> _What the task asks_
Give back only the line containing "- *DM.py*: This" and every line after it through the end of the data below, transcribed exactly.

(Stored data)
......

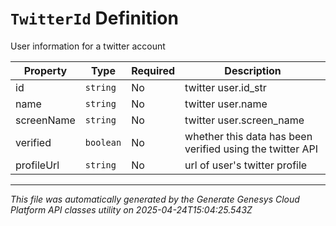 # `TwitterId` Definition

User information for a twitter account

| Property | Type | Required | Description |
|----------|------|----------|-------------|
| id | `string` | No | twitter user.id_str |
| name | `string` | No | twitter user.name |
| screenName | `string` | No | twitter user.screen_name |
| verified | `boolean` | No | whether this data has been verified using the twitter API |
| profileUrl | `string` | No | url of user's twitter profile |

---

*This file was automatically generated by the Generate Genesys Cloud Platform API classes utility on 2025-04-24T15:04:25.543Z*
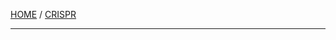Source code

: [HOME](/README.md) / [CRISPR](/assets/docs/synthesis/proteins/CRISPR/readme.md) 

-------------------
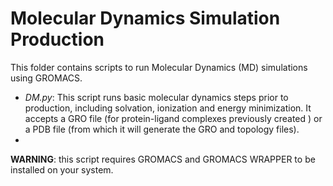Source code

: # Molecular Dynamics Simulation Production

This folder contains scripts to run Molecular Dynamics (MD) simulations using GROMACS.

- *DM.py*: This script runs basic molecular dynamics steps prior to production, including solvation, ionization and energy minimization. It accepts a GRO file (for protein-ligand complexes previously created ) or a PDB file (from which it will generate the GRO and topology files).
- 
**WARNING**: this script requires GROMACS and GROMACS WRAPPER to be installed on your system.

......

> _Solution to this exercise_
- *DM.py*: This script runs basic molecular dynamics steps prior to production, including solvation, ionization and energy minimization. It accepts a GRO file (for protein-ligand complexes previously created ) or a PDB file (from which it will generate the GRO and topology files).
- 
**WARNING**: this script requires GROMACS and GROMACS WRAPPER to be installed on your system.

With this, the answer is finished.